→ **Materials provided**:
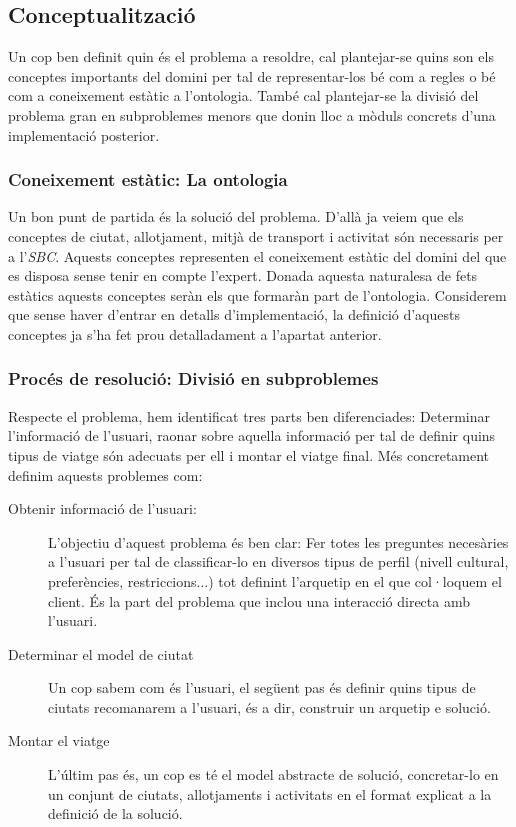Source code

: \documentclass[11pt,a4paper]{article}
\begin{document}
\subsection{Conceptualització}
Un cop ben definit quin és el problema a resoldre, cal plantejar-se quins son els conceptes importants del domini per tal de representar-los bé com a regles o bé com a coneixement estàtic a l'ontologia. També cal plantejar-se la divisió del problema gran en subproblemes menors que donin lloc a mòduls concrets d'una implementació posterior.

\subsubsection{Coneixement estàtic: La ontologia}

Un bon punt de partida és la solució del problema. D'allà ja veiem que els conceptes de ciutat, allotjament, mitjà de transport i activitat són necessaris per a l'\emph{SBC}. Aquests conceptes representen el coneixement estàtic del domini del que es disposa sense tenir en compte l'expert. Donada aquesta naturalesa de fets estàtics aquests conceptes seràn els que formaràn part de l'ontologia. Considerem que sense haver d'entrar en detalls d'implementació, la definició d'aquests conceptes ja s'ha fet prou detalladament a l'apartat anterior.

\subsubsection{Procés de resolució: Divisió en subproblemes}
\label{sec:subprob_informal}

Respecte el problema, hem identificat tres parts ben diferenciades: Determinar l'informació de l'usuari, raonar sobre aquella informació per tal de definir quins tipus de viatge són adecuats per ell i montar el viatge final. Més concretament definim aquests problemes com:

\begin{description}
	\item[Obtenir informació de l'usuari:] L'objectiu d'aquest problema és ben clar: Fer totes les preguntes necesàries a l'usuari per tal de classificar-lo en diversos tipus de perfil (nivell cultural, preferències, restriccions...) tot definint l'arquetip en el que col·loquem el client. És la part del problema que inclou una interacció directa amb l'usuari. 

	\item[Determinar el model de ciutat] Un cop sabem com és l'usuari, el següent pas és definir quins tipus de ciutats recomanarem a l'usuari, és a dir, construir un arquetip e solució.

	\item[Montar el viatge] L'últim pas és, un cop es té el model abstracte de solució, concretar-lo en un conjunt de ciutats, allotjaments i activitats en el format explicat a la definició de la solució.
\end{description}
\end{document}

→ **Exercise**:
Tally every line in the listing that holds "model" and answer with the total only.

→ **Response below**:
2